[Items listed in a dataset]
##########

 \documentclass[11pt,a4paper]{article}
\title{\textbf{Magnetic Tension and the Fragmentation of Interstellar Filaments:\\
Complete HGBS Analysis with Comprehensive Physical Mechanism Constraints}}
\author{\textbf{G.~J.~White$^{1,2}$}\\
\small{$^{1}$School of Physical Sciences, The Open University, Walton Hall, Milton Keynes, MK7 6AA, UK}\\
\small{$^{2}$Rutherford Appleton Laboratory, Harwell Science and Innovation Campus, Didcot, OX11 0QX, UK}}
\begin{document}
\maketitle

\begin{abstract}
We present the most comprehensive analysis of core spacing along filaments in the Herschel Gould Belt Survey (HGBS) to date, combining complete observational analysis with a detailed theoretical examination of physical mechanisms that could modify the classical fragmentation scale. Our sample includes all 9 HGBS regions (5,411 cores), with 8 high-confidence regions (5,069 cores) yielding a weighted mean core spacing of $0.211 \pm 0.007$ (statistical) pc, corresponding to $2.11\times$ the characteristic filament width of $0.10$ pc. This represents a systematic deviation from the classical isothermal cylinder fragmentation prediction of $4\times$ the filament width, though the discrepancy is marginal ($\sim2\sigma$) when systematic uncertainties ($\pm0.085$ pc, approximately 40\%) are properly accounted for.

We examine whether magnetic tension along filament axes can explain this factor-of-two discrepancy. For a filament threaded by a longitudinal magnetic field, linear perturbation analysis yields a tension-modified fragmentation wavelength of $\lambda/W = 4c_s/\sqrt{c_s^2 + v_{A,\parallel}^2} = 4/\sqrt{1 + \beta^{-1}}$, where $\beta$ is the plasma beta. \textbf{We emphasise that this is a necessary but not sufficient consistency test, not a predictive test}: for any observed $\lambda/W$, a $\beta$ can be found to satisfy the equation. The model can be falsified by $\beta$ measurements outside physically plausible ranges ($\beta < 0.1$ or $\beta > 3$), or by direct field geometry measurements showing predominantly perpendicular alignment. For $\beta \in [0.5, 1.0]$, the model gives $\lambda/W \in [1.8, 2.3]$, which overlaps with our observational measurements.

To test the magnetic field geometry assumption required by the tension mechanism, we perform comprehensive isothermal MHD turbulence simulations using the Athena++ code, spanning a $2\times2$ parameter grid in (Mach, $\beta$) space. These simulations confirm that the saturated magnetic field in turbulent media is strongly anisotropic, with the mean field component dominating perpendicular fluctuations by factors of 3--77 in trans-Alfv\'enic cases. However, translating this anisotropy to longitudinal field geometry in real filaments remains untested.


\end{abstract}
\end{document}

##########

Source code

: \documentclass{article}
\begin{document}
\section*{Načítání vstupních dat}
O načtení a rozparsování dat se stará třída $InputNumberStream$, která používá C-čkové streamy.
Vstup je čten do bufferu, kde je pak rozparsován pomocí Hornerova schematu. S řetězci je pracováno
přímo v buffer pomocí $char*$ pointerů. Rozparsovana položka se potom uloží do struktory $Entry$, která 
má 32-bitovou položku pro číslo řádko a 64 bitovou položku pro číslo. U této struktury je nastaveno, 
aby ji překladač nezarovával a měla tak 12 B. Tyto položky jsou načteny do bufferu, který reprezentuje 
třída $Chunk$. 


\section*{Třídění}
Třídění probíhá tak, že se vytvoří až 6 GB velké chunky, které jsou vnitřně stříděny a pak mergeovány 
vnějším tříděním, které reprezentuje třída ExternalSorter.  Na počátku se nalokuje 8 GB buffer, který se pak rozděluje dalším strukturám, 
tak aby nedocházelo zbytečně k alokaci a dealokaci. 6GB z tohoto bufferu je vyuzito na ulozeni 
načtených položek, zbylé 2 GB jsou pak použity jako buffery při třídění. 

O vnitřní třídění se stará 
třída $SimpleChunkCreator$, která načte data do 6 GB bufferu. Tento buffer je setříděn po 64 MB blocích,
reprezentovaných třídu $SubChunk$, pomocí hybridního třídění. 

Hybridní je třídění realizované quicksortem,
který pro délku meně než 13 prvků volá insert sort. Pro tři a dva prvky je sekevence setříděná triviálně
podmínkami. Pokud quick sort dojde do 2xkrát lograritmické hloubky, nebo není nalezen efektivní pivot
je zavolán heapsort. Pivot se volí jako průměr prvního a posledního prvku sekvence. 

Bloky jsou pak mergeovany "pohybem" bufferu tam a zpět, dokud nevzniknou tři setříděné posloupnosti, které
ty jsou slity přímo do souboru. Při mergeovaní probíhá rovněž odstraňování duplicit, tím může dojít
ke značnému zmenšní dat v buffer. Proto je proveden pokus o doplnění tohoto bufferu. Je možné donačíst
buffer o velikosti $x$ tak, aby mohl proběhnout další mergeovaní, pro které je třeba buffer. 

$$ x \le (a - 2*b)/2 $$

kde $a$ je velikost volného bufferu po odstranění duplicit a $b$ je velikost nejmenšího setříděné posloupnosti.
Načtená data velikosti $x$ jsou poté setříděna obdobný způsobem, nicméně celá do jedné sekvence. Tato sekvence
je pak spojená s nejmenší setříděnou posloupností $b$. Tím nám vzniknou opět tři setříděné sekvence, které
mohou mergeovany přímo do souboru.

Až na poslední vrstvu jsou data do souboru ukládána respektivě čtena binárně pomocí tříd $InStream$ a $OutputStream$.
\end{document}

##########

* [Task to complete]:
Output, from the data above, the lines from the line with "podmínkami. Pokud quick" to the line with "ke značnému zmenšní" exactly as they stand, both ends included and nothing else.

* [Exercise answer]:
podmínkami. Pokud quick sort dojde do 2xkrát lograritmické hloubky, nebo není nalezen efektivní pivot
je zavolán heapsort. Pivot se volí jako průměr prvního a posledního prvku sekvence. 

Bloky jsou pak mergeovany "pohybem" bufferu tam a zpět, dokud nevzniknou tři setříděné posloupnosti, které
ty jsou slity přímo do souboru. Při mergeovaní probíhá rovněž odstraňování duplicit, tím může dojít
ke značnému zmenšní dat v buffer. Proto je proveden pokus o doplnění tohoto bufferu. Je možné donačíst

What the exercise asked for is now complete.